1.  I converted a bunch of FLAC files to ALACs using DBPowerAmp, which verified the original FLAC files by checking their embedded MD5s against the decoded audio's, encoded the decoded audio to ALAC, decoded the ALACs and checked the decoded audio against the decoded audio from the original FLAC files.  The ALAC files were all created on an external hard disk drive.

2.  I copied the ALAC files from the external hard disk drive to a clean Windows PC via USB 2.0 using Windows Explorer drag-and-drop copy.  The files were shared via a read-only Samba share and all playback, etc. in iTunes was done from this read-only share.  This is my home music server.

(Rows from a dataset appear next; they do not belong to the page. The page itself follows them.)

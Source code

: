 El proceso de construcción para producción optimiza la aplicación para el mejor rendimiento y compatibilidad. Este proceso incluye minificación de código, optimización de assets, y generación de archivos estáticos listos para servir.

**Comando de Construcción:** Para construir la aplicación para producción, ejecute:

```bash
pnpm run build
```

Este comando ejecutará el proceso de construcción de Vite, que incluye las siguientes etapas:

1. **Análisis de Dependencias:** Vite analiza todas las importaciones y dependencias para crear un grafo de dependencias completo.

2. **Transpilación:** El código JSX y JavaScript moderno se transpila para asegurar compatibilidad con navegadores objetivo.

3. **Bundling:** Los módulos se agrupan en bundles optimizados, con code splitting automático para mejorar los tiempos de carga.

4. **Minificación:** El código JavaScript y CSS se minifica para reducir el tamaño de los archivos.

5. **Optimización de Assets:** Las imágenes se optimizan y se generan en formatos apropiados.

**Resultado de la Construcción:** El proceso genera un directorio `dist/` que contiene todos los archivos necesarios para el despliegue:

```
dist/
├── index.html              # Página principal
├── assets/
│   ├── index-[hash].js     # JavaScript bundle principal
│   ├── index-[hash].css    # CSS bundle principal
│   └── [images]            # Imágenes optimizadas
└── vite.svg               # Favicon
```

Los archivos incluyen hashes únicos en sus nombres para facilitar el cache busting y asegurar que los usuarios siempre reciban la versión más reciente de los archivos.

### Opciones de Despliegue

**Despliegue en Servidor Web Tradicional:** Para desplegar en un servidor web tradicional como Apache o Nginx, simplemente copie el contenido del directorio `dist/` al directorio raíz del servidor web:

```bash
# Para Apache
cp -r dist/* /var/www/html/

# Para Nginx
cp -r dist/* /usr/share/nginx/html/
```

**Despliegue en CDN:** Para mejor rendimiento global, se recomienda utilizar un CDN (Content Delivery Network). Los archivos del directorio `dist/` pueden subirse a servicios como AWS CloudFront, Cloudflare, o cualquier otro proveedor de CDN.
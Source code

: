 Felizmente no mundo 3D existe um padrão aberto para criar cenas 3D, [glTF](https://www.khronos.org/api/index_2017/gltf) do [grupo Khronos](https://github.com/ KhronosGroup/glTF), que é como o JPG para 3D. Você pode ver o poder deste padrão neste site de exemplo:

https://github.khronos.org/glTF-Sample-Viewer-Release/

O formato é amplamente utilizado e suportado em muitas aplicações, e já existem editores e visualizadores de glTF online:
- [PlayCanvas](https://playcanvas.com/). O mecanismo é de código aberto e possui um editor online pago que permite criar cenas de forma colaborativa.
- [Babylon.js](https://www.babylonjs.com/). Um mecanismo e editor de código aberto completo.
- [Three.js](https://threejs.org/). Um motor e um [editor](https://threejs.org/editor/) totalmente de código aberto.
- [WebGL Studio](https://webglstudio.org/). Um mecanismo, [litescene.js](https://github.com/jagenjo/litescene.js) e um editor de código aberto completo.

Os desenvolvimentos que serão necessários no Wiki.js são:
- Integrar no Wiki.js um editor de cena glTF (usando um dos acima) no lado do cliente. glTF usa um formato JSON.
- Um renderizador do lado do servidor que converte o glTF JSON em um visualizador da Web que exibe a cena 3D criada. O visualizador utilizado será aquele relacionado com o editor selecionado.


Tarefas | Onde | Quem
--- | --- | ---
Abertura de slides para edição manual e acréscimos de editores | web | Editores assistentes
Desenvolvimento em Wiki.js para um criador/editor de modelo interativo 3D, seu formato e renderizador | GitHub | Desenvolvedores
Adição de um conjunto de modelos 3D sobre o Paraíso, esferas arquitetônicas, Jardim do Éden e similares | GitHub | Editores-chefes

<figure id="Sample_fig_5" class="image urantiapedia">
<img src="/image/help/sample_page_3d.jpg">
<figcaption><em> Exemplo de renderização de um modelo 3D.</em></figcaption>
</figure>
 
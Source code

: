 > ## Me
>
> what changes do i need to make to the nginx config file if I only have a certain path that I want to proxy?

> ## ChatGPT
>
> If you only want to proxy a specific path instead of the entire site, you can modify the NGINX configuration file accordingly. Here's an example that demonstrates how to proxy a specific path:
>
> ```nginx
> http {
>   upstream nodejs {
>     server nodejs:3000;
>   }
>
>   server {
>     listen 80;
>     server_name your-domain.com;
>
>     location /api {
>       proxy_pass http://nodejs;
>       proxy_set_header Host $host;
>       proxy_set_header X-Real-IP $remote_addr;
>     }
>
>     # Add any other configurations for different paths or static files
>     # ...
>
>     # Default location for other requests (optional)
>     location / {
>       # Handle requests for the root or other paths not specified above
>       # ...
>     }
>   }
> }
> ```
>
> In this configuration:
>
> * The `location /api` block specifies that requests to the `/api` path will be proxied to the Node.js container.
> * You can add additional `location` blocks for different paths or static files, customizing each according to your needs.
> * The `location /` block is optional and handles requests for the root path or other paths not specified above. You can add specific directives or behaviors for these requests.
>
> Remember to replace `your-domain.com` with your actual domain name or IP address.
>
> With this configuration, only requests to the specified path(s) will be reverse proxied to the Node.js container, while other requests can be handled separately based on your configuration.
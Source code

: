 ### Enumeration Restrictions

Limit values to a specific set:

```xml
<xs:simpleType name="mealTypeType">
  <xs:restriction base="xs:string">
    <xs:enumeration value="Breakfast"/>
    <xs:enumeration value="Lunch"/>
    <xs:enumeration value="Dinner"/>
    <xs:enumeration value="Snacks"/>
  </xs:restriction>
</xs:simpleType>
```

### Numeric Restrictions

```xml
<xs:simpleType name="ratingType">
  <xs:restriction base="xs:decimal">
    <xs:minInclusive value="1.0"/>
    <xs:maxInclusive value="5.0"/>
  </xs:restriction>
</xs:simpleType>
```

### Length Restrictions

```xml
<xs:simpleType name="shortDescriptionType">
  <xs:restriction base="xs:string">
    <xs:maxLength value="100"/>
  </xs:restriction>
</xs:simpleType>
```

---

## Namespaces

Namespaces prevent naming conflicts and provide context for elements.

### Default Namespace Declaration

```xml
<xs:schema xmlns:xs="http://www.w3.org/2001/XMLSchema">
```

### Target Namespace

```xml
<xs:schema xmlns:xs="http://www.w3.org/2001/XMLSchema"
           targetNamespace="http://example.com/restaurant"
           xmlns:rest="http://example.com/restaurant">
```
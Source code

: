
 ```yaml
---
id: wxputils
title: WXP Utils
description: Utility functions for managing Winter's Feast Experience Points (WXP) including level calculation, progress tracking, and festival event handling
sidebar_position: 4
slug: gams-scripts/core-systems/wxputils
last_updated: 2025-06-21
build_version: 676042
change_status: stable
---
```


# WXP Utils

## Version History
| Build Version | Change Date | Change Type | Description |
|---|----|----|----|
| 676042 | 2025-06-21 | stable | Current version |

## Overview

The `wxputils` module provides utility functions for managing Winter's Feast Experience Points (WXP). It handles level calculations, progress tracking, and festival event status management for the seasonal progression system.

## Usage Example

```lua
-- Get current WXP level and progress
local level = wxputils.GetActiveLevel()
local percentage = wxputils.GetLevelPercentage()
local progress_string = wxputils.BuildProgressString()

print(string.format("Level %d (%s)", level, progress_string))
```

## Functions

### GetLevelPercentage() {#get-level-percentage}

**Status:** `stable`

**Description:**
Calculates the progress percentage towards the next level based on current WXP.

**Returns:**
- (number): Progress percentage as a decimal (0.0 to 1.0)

3.  Less than 24 hours later, without using the external hard disk drive for any other purpose, I copied the ALAC files from the external hard disk drive to a second clean Windows PC via USB 2.0 using Windows Explorer drag-and-drop copy.  The files were shared via a read-only Samba share and all playback, etc. in iTunes was done from this read-only share.  This is my office music server.

4.  Some of the ALAC files on the office music server have corrupt audio data.  They playback with audible artifacts (sudden, loud, brief static in the middle of some of the audio).  The ALACs on my home music server have no audible defects (at least, none that I've found so far).  The byte counts for the corresponding files at home vs. in the office are the same, but there must be some bad bits in the office files.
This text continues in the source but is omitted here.